Recently i faced with such problem - what is the continuity and how it can be measured? Usually, this term is used simultaneously with Accessibility. For example - our server was accessible for 22 hours this day, then accessibility equals 22/24 = 91.6%. But how to measure continuity?
The fact that it was available for 22/24 hours doesn't tell you anything about the composition of the uptime and downtime.
Example 1: Up for 22 hours straight, down for 2 hours.
Example 2: Up for 11 hours, down for 1. Up for another 11 hours, down for 1.
In the 2nd example, you still have 91.6%, but continuity would be half that because it was up for only 11 hours at a time for the 24 hour period.
We used software called 'BigBrother' about four years ago. It would track our server assets, and then provide a detailed graph of the server's availability.
Network Monitoring software is probably your best bet for acquiring this kind of information on your own network.

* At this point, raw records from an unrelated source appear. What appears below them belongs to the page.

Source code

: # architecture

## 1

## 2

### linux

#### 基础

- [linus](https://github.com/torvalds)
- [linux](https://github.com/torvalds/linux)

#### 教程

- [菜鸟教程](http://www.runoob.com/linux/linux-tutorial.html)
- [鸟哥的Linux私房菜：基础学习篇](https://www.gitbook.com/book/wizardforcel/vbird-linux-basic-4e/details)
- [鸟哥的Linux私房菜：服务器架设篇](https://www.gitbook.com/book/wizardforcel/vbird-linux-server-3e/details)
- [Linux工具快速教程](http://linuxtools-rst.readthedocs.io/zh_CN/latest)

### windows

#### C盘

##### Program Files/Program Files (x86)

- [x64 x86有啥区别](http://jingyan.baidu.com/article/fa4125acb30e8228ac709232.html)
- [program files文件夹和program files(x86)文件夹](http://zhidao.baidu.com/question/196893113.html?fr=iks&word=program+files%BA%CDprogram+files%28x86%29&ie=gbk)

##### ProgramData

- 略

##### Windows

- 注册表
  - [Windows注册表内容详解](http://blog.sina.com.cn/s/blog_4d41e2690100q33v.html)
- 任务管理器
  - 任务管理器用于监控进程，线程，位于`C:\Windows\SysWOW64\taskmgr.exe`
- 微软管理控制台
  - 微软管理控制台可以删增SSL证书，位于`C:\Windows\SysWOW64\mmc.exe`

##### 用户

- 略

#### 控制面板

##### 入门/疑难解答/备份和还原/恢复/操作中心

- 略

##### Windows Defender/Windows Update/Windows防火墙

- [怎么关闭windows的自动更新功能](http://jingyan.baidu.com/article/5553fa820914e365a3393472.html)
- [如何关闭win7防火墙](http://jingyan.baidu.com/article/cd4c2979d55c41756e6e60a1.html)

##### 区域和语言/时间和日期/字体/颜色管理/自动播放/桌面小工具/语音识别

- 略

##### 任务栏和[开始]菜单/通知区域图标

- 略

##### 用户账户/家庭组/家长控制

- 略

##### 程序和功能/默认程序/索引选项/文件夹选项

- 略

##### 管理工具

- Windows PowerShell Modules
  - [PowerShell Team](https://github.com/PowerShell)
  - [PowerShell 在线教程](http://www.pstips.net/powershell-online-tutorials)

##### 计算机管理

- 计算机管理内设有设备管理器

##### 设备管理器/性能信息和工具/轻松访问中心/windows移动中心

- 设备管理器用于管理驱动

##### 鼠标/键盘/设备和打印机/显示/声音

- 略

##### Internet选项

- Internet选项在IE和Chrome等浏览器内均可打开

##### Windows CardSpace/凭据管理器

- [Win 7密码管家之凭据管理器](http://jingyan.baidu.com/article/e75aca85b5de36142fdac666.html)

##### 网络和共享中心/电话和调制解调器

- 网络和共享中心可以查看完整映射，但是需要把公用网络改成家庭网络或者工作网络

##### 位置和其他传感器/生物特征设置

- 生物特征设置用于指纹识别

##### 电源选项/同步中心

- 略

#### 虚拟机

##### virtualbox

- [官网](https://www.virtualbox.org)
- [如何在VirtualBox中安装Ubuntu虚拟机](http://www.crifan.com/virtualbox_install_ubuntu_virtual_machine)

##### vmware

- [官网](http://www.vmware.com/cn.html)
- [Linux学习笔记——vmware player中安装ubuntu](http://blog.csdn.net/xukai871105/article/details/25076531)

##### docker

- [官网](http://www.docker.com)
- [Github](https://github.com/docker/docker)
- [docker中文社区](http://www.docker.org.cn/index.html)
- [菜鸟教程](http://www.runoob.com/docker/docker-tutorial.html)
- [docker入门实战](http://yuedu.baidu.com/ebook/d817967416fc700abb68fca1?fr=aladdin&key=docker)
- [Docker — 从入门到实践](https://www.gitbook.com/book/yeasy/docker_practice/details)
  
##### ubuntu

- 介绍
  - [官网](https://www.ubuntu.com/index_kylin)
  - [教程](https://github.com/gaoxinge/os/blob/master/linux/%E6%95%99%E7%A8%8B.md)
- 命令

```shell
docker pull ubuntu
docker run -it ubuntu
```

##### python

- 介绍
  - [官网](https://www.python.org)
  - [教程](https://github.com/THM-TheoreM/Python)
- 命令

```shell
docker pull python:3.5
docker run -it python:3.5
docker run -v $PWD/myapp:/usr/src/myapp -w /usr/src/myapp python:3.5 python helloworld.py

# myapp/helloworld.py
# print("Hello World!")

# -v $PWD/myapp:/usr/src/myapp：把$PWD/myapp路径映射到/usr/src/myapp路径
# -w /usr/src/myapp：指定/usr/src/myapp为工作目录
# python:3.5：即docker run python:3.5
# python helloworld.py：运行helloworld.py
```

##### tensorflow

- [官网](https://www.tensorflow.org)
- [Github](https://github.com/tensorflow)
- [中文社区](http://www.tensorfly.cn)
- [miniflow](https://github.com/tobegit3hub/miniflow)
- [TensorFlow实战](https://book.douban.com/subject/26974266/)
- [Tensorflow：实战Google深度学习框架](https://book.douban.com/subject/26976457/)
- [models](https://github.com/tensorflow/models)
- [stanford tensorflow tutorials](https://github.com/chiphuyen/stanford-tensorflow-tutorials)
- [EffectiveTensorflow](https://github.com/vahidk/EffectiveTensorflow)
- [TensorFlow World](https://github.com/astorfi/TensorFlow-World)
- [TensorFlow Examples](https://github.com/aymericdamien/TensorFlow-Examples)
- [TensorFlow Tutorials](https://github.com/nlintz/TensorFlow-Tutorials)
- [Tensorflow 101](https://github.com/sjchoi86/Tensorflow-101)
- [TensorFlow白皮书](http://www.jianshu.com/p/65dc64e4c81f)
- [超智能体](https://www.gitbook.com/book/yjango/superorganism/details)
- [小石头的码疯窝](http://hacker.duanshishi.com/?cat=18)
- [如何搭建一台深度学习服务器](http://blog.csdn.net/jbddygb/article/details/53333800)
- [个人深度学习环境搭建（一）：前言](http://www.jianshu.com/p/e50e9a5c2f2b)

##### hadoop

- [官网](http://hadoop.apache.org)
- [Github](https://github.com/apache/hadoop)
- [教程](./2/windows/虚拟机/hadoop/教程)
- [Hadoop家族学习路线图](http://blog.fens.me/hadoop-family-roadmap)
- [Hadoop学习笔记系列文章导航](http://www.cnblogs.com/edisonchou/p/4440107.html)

I believe it would 'ping' the server every minute, and allow for 3 consecutive failures before registering a server as down. We had scripts that would page certain employees when a machine was identified as 'down'. Overall, we were very happy with its performance.
BigBrother used to be freeware, but they have since gone to some other licensing scheme.
It might just be semantics.
- Continuity/Reliability = total uptime.
- Availability = total uptime when people want to use it.
If your server goes offline at 3am when no one is trying to use it, that decreases reliability but not accessibility.
|----------|#|-----|#|-------------------|
0 10h 15h 35h
'-' - means available,
'#' - means down, system failure
So, can the continuity be measured as (10h+5h+20h)/3 = 11.6h - the average interval of available state?
mean time to failure - the inverse of the failure frequency(non-repairable)
mean time between failure - the inverse of the failure frequency(repairable)
mean time to repair - how long it takes to fix (in your case - bring back online)
All sorts of operations research stuff on this
these are standard definitions
average "continuity" = mean time between failure
mtbf/(mtbf+mttr) = availability
natural definition - you can use what ever "it" is for mtbf time out of mtbf+mttr total time
note running parallel deceases mtbf (there are 2 machines so more failures) but decreases mttr to essentially switchovertime so mttr->0 (presumably) and availability goes up
So to measure what you term as "continuity" (actual mtbf)
total uptime divided by the number of failures(do not include the time you are bringing the device back online ie the unavailable time = repair time)